Dr Michael J. Mack (Dallas, Tex) I would like to congratulate the Lenox Hill group for their work in this area.
Dr Edgerton from our group presented our experience with the same issue at the Southern Thoracic Surgery meeting in November (Ann Thorac Surg2003;76:1138-11),but the findings are virtually the same. Our conversion rate overall was 3.7%, which included both elective and urgent conversions. However, when we performed our analysis, we compared our conversion rate with our on-pump group rather than our off-pump group, asking the question of whether there are patients that are potentially being hurt by being started off-pump as opposed to being started on-pump and whether we could identify those patients and not treat them off-pump. Therefore, my first question is as follows: why are you comparing the converted patients with your off-pump series rather than your on-pump group?
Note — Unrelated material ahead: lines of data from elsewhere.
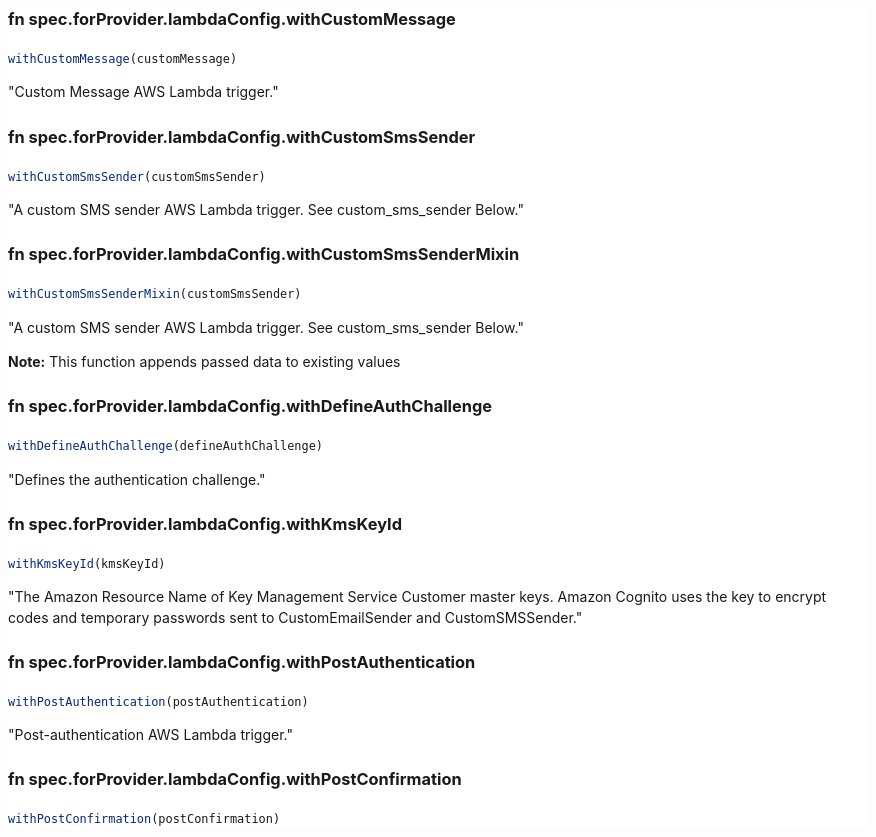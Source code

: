 ### fn spec.forProvider.lambdaConfig.withCustomMessage

```ts
withCustomMessage(customMessage)
```

"Custom Message AWS Lambda trigger."

### fn spec.forProvider.lambdaConfig.withCustomSmsSender

```ts
withCustomSmsSender(customSmsSender)
```

"A custom SMS sender AWS Lambda trigger. See custom_sms_sender Below."

### fn spec.forProvider.lambdaConfig.withCustomSmsSenderMixin

```ts
withCustomSmsSenderMixin(customSmsSender)
```

"A custom SMS sender AWS Lambda trigger. See custom_sms_sender Below."

**Note:** This function appends passed data to existing values

### fn spec.forProvider.lambdaConfig.withDefineAuthChallenge

```ts
withDefineAuthChallenge(defineAuthChallenge)
```

"Defines the authentication challenge."

### fn spec.forProvider.lambdaConfig.withKmsKeyId

```ts
withKmsKeyId(kmsKeyId)
```

"The Amazon Resource Name of Key Management Service Customer master keys. Amazon Cognito uses the key to encrypt codes and temporary passwords sent to CustomEmailSender and CustomSMSSender."

### fn spec.forProvider.lambdaConfig.withPostAuthentication

```ts
withPostAuthentication(postAuthentication)
```

"Post-authentication AWS Lambda trigger."

### fn spec.forProvider.lambdaConfig.withPostConfirmation

```ts
withPostConfirmation(postConfirmation)
```

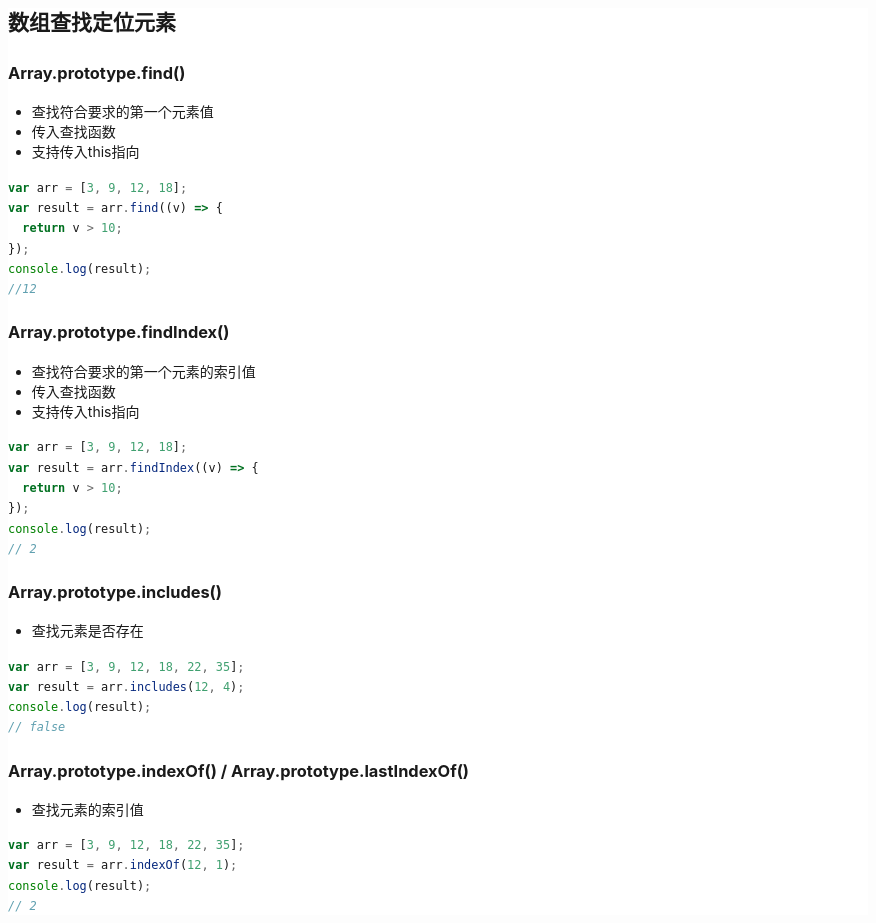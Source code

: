 ## 数组查找定位元素

### Array.prototype.find()

* 查找符合要求的第一个元素值
* 传入查找函数
* 支持传入this指向

```js
var arr = [3, 9, 12, 18];
var result = arr.find((v) => {
  return v > 10;
});
console.log(result);
//12
```

### Array.prototype.findIndex()

* 查找符合要求的第一个元素的索引值
* 传入查找函数
* 支持传入this指向

```js
var arr = [3, 9, 12, 18];
var result = arr.findIndex((v) => {
  return v > 10;
});
console.log(result);
// 2
```

### Array.prototype.includes()

* 查找元素是否存在

```js
var arr = [3, 9, 12, 18, 22, 35];
var result = arr.includes(12, 4);
console.log(result);
// false
```

### Array.prototype.indexOf() / Array.prototype.lastIndexOf()

* 查找元素的索引值

```js
var arr = [3, 9, 12, 18, 22, 35];
var result = arr.indexOf(12, 1);
console.log(result);
// 2
```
Second, we were able to find predictors of conversion, and they included surgeon experience, reoperative procedures, and patients with a history of congestive heart failure. I noticed that in your logistic regression you did not include surgeon experience as one of the variables in the equation. My second question is as follows: because surgeon experience changed over the years, and not just the addition of a positioner, did that play a role in your conversions?
You have already answered my third point, but we found that all of our mortality, which was 18%, occurred in patients who were converted urgently and not electively. In other words, if you could not find a vessel or you judged the disease to be too severe to bypass, there was no mortality in the group that was converted for that reason. We have found the same thing; that is, if there is the least bit of instability at all, our threshold for conversion is immediate before one gets too far down the line.
Dr Patel. Answering your first question, as to why I did not compare with on-pump patients, this is a contemporary series. These are consecutive patients, all of them with intention to treat with off-pump bypass. Therefore, I tried to match them with what our intentions to treat these patients were. Forty-four patients during that same time frame underwent on-pump bypass, but they were all elective conversions, and we did not see a difference. That is why I compared them with what we set out to treat these patients with, and that is our main message, as Dr Kron pointed out. As to your second question, these patients were operated on by essentially 2 senior surgeons and 2 intermediate-level surgeons. I quite agree that we did not look at a specific surgeon in our multivariate model, but I doubt that would make much difference because the majority of procedures were performed by 2 very experienced surgeons.
Dr Joan Ivanov (Toronto, Ontario, Canada) This was a wonderfully interesting presentation. It appeared from the methods for your multivariable model that you used a main-effects model only. It also appeared from the graphics (this continues on with the previous question) that there was a temporal change in your experience. Therefore, might I suggest to you that the risk reduction you observed with the Xpose device might have been confounded with a temporal experience? Also, you probably should have used an interaction between time and the device to get a true idea of the risk reduction associated with the Xpose device.
Dr Patel. I could not agree less with you. I think it could be that there is a confounding variable of time related to our analysis with that. I think if you use time, perhaps the Xpose device might not be an important factor.